Frank recommended the biography of Abraham Lincoln as summer reading fare because of Abe’s nobility of spirit. I am recommending Richard Burton because of his spirit of noble passion. Frank and I both want to escape the pedestrian pettiness of present-day politics – not to mention the horror show of news from the Middle East – but we travel different routes. While I, too, am a devoted admirer of Abe, my mood right now screams out for light, sexy, fun, acerbic. Richard Burtons’s diaries are perfect.
He is a great actor, but his uncensored recordations between 1940 when he is 15, and 1983 when he is 57, reveal a brilliant, compassionate, caustic, humble, and at times hysterically witty, observer of foibles – his own as well as those of the rich and famous he partied and worked with. I dread finishing the book because I have become so attached to him. I am going to mourn his death of long ago.
But he lives on in the computer. I can listen to him recite the poetry of Dylan Thomas, and watch him and Julie Andrews singing “Camelot” on the Ed Sullivan show from 43 years ago. These days, I invariably call Steve “Richard,” and I, of course am Liz. Ha Ha! I am boring everyone with my Dickie anecdotes. This is especially wearing on people who cannot abide celebrity worship. But I nay-say them. He is beyond stimulating, insightful and erudite. He critiques the zillions of books he is always reading. He expostulates on the political scene, and never refrains from dissecting the uglier parts of his own personality.

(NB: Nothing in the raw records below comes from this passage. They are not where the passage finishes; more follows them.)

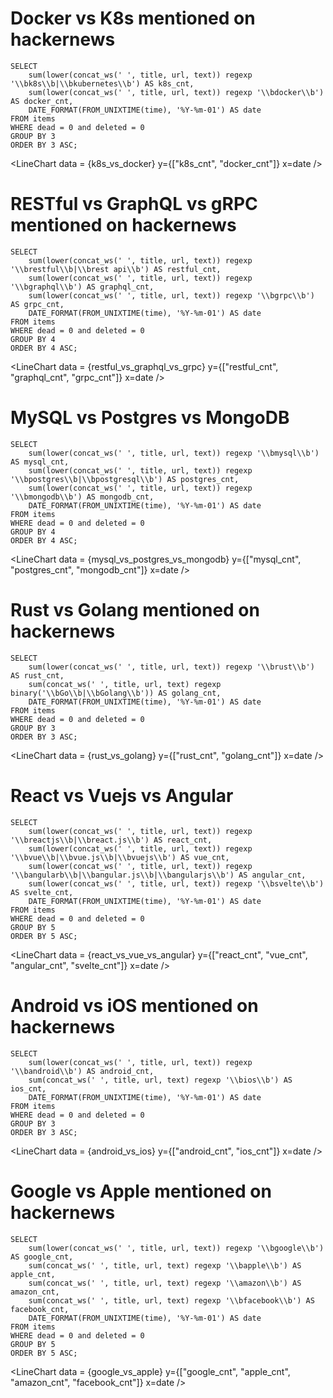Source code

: # Docker vs K8s mentioned on hackernews

```k8s_vs_docker
SELECT
    sum(lower(concat_ws(' ', title, url, text)) regexp '\\bk8s\\b|\\bkubernetes\\b') AS k8s_cnt,
    sum(lower(concat_ws(' ', title, url, text)) regexp '\\bdocker\\b') AS docker_cnt,
    DATE_FORMAT(FROM_UNIXTIME(time), '%Y-%m-01') AS date
FROM items
WHERE dead = 0 and deleted = 0
GROUP BY 3
ORDER BY 3 ASC;
```

<LineChart data = {k8s_vs_docker} y={["k8s_cnt", "docker_cnt"]} x=date />

# RESTful vs GraphQL vs gRPC mentioned on hackernews

```restful_vs_graphql_vs_grpc
SELECT
    sum(lower(concat_ws(' ', title, url, text)) regexp '\\brestful\\b|\\brest api\\b') AS restful_cnt,
    sum(lower(concat_ws(' ', title, url, text)) regexp '\\bgraphql\\b') AS graphql_cnt,
    sum(lower(concat_ws(' ', title, url, text)) regexp '\\bgrpc\\b') AS grpc_cnt,
    DATE_FORMAT(FROM_UNIXTIME(time), '%Y-%m-01') AS date
FROM items
WHERE dead = 0 and deleted = 0
GROUP BY 4
ORDER BY 4 ASC;
```

<LineChart data = {restful_vs_graphql_vs_grpc} y={["restful_cnt", "graphql_cnt", "grpc_cnt"]} x=date />

# MySQL vs Postgres vs MongoDB

```mysql_vs_postgres_vs_mongodb
SELECT
    sum(lower(concat_ws(' ', title, url, text)) regexp '\\bmysql\\b') AS mysql_cnt,
    sum(lower(concat_ws(' ', title, url, text)) regexp '\\bpostgres\\b|\\bpostgresql\\b') AS postgres_cnt,
    sum(lower(concat_ws(' ', title, url, text)) regexp '\\bmongodb\\b') AS mongodb_cnt,
    DATE_FORMAT(FROM_UNIXTIME(time), '%Y-%m-01') AS date
FROM items
WHERE dead = 0 and deleted = 0
GROUP BY 4
ORDER BY 4 ASC;
```

<LineChart data = {mysql_vs_postgres_vs_mongodb} y={["mysql_cnt", "postgres_cnt", "mongodb_cnt"]} x=date />

# Rust vs Golang mentioned on hackernews

```rust_vs_golang
SELECT
    sum(lower(concat_ws(' ', title, url, text)) regexp '\\brust\\b') AS rust_cnt,
    sum(concat_ws(' ', title, url, text) regexp binary('\\bGo\\b|\\bGolang\\b')) AS golang_cnt,
    DATE_FORMAT(FROM_UNIXTIME(time), '%Y-%m-01') AS date
FROM items
WHERE dead = 0 and deleted = 0
GROUP BY 3
ORDER BY 3 ASC;
```

<LineChart data = {rust_vs_golang} y={["rust_cnt", "golang_cnt"]} x=date />


# React vs Vuejs vs Angular

```react_vs_vue_vs_angular
SELECT
    sum(lower(concat_ws(' ', title, url, text)) regexp '\\breactjs\\b|\\breact.js\\b') AS react_cnt,
    sum(lower(concat_ws(' ', title, url, text)) regexp '\\bvue\\b|\\bvue.js\\b|\\bvuejs\\b') AS vue_cnt,
    sum(lower(concat_ws(' ', title, url, text)) regexp '\\bangularb\\b|\\bangular.js\\b|\\bangularjs\\b') AS angular_cnt,
    sum(lower(concat_ws(' ', title, url, text)) regexp '\\bsvelte\\b') AS svelte_cnt,
    DATE_FORMAT(FROM_UNIXTIME(time), '%Y-%m-01') AS date
FROM items
WHERE dead = 0 and deleted = 0
GROUP BY 5
ORDER BY 5 ASC;
```

<LineChart data = {react_vs_vue_vs_angular} y={["react_cnt", "vue_cnt", "angular_cnt", "svelte_cnt"]} x=date />


# Android vs iOS mentioned on hackernews

```android_vs_ios
SELECT
    sum(lower(concat_ws(' ', title, url, text)) regexp '\\bandroid\\b') AS android_cnt,
    sum(concat_ws(' ', title, url, text) regexp '\\bios\\b') AS ios_cnt,
    DATE_FORMAT(FROM_UNIXTIME(time), '%Y-%m-01') AS date
FROM items
WHERE dead = 0 and deleted = 0
GROUP BY 3
ORDER BY 3 ASC;
```

<LineChart data = {android_vs_ios} y={["android_cnt", "ios_cnt"]} x=date />


# Google vs Apple mentioned on hackernews

```google_vs_apple
SELECT
    sum(lower(concat_ws(' ', title, url, text)) regexp '\\bgoogle\\b') AS google_cnt,
    sum(concat_ws(' ', title, url, text) regexp '\\bapple\\b') AS apple_cnt,
    sum(concat_ws(' ', title, url, text) regexp '\\amazon\\b') AS amazon_cnt,
    sum(concat_ws(' ', title, url, text) regexp '\\bfacebook\\b') AS facebook_cnt,
    DATE_FORMAT(FROM_UNIXTIME(time), '%Y-%m-01') AS date
FROM items
WHERE dead = 0 and deleted = 0
GROUP BY 5
ORDER BY 5 ASC;
```

<LineChart data = {google_vs_apple} y={["google_cnt", "apple_cnt", "amazon_cnt", "facebook_cnt"]} x=date />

His public persona may be linked to booze and ultra-luxe, but his day-to-day musings are riddled with the concerns, joys and worries that are familiar to anyone on the right side of 50. The diaries are a hugely readable, not People-magazinable, peek into the privileges of astounding wealth while, at the same time, offering up a portrait of a middle-aged man beset with the fears, pleasures, and anxieties that are common to all of us.
He fetters over having to work to make money:
March 26, 1966. I worry enormously about the fact that we have no money. I worry that I will not be able to look after my wife and my children after I’m dead.

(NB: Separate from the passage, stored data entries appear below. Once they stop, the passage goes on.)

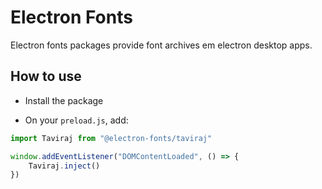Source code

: # Electron Fonts

Electron fonts packages provide font archives em electron desktop apps.

## How to use

* Install the package

* On your `preload.js`, add:

```ts
import Taviraj from "@electron-fonts/taviraj"

window.addEventListener("DOMContentLoaded", () => {
    Taviraj.inject()
})
```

He frets over the welfare of his children:
November 1, 1969. We are having desperate trouble with Michael. We do our damndest to help him but it is impossible…However we will do our best and love him a lot and have patience with him…
And he is riddled with arthritis:
July 30, 1971. Missed yesterday as I have a gouty or arthritic left wrist, exquisitely uncomfortable.
The next day:
I was so uncomfortable last night that in bed the slightest movement made me groan as if demented. Elizabeth says I am the world’s champion ‘conyn’ whicb is Welsh for moaning hypochondriac.
He loved eating at the best French restaurants, and the simplest Italian trattorias. He fantasizes about retirement. In some ways, he is just like you and me – until you come upon an entry such as this one, where he recounts how Elizabeth acquired the Cartier diamond. On October 2, 1969 they visited a hospital in Geneva where they had donated money to build a paraplegics ward (Richard’s brother Ivor was a paraplegic):
Somewhere between the hospital and dinner brooding set in. Between long silences deadly insults were hurled about. At one point E. knowing I was in a state of nastiness, said to me at the lousy Italian restaurant we went to: Come on Richard, hold my hand. Me: I do not wish to touch your hands. They are large and ugly and red and masculine. Or words to that effect. After that my mind was like a malignant cancer-I was incurable. I either remained stupidly silent or, if I did speak, managed an insult a second. What the hell’s the matter with me? I love milady more than my life…Why do I hurt (her) so much and spoil the day?
The next day:
I am very contrite this morning but one of these days it’s going to be too late cock, too late. E. has just said that I really must get her the 69 carat ring to make her big ugly hands look smaller and less ugly. Nobody turns insults to her advantage more swiftly or more cleverly than Lady Elizabeth. The insult last night is going to cost me. Betcha!